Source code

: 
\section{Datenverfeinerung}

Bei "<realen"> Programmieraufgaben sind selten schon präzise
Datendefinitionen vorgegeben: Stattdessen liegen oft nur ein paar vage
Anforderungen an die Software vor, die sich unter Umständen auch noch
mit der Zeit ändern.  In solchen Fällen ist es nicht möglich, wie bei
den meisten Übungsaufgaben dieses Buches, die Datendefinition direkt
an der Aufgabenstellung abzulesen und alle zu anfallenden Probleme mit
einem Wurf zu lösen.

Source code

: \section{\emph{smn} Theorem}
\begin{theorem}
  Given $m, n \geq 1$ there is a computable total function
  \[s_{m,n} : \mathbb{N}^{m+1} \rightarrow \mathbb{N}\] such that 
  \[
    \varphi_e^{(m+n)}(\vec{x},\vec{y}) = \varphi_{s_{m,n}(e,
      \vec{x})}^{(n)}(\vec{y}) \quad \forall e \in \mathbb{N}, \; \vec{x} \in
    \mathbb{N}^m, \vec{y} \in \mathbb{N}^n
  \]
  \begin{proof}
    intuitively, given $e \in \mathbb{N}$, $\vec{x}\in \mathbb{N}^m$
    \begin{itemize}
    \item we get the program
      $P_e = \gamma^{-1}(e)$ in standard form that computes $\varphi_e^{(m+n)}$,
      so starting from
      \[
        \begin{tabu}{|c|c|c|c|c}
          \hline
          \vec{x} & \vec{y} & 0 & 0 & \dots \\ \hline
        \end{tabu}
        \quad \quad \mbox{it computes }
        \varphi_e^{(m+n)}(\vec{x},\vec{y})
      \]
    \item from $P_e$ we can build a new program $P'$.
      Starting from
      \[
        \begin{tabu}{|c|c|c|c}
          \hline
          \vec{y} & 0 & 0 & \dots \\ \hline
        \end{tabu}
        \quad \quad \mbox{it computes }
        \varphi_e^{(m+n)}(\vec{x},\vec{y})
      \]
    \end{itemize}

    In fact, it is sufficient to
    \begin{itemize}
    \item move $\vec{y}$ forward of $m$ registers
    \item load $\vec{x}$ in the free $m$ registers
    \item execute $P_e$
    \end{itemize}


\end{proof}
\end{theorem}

- _Assignment_: The lines holding the string "that" are what is needed from the material above.

- _Task answer_:
  \[s_{m,n} : \mathbb{N}^{m+1} \rightarrow \mathbb{N}\] such that 
      $P_e = \gamma^{-1}(e)$ in standard form that computes $\varphi_e^{(m+n)}$,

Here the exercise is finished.